◆ WHAT YOU WILL DO
Copy all lines containing the string "calibration" from the records below.
[Start of section]
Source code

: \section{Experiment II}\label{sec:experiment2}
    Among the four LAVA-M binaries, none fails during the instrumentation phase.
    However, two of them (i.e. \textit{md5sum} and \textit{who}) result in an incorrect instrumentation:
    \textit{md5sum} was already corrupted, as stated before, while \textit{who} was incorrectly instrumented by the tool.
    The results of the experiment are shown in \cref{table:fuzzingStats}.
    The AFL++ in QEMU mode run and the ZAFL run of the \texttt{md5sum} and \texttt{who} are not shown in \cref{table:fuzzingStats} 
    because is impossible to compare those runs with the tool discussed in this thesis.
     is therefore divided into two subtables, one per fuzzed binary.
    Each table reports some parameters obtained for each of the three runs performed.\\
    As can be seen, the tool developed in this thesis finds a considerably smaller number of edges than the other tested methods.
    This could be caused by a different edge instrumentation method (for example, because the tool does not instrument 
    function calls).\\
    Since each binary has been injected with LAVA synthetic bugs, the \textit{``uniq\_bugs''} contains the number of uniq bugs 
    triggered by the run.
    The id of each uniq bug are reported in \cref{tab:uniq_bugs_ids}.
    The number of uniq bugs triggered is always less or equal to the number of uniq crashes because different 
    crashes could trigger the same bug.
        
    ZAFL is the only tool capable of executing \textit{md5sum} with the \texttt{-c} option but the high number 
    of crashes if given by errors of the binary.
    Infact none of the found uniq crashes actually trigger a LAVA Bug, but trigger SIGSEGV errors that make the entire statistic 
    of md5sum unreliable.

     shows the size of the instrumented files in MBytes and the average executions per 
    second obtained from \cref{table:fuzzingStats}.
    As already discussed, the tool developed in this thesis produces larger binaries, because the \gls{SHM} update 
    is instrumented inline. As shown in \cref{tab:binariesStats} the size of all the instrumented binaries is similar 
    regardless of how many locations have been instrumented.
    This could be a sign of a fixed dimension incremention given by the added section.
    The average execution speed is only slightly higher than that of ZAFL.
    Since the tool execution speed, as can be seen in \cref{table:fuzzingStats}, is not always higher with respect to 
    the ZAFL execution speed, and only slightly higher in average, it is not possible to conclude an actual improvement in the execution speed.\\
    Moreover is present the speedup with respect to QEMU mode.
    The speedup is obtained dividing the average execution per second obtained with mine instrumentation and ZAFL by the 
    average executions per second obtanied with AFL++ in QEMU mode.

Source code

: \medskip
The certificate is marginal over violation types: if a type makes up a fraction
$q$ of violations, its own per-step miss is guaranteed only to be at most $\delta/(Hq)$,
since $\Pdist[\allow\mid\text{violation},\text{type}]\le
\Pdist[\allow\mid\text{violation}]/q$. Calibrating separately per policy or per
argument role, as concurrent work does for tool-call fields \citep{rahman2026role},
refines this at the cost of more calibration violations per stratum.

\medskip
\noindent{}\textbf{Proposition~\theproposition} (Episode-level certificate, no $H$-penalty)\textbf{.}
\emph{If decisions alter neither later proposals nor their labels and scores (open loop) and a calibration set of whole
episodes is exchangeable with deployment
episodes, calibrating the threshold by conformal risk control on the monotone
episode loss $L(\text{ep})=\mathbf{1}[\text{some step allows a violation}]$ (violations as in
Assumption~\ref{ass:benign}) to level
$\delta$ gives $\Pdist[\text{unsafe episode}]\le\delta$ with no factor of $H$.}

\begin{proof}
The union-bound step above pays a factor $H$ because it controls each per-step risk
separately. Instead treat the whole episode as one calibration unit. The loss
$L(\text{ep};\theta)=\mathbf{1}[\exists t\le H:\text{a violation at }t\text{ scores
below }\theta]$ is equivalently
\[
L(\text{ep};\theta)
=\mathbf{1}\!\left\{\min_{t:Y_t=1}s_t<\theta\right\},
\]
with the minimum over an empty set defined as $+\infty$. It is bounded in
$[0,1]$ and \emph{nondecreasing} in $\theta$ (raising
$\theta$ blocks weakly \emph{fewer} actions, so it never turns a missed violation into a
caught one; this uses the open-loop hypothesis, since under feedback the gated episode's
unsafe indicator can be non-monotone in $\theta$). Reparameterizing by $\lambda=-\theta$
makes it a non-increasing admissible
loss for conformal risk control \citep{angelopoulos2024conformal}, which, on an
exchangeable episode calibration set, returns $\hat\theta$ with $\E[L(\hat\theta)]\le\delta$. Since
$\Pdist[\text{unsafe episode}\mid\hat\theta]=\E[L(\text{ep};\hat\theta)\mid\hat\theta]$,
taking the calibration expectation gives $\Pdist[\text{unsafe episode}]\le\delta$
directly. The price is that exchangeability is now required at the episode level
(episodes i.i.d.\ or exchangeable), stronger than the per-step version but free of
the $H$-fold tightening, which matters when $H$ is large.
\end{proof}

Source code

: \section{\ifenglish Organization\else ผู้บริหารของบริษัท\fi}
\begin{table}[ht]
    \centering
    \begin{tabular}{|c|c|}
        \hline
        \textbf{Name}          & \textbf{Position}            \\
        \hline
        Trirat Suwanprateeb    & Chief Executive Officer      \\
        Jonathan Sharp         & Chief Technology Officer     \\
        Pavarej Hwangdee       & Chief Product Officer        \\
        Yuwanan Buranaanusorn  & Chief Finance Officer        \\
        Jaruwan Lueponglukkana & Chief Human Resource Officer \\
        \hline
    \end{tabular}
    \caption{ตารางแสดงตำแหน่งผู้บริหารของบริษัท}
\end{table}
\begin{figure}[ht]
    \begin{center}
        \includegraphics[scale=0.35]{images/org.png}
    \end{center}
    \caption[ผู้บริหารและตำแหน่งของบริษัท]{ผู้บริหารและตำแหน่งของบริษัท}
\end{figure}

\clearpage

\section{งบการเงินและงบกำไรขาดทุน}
[End of section]
◆ RESULT OF THIS TASK
refines this at the cost of more calibration violations per stratum.
\emph{If decisions alter neither later proposals nor their labels and scores (open loop) and a calibration set of whole
separately. Instead treat the whole episode as one calibration unit. The loss
exchangeable episode calibration set, returns $\hat\theta$ with $\E[L(\hat\theta)]\le\delta$. Since
taking the calibration expectation gives $\Pdist[\text{unsafe episode}]\le\delta$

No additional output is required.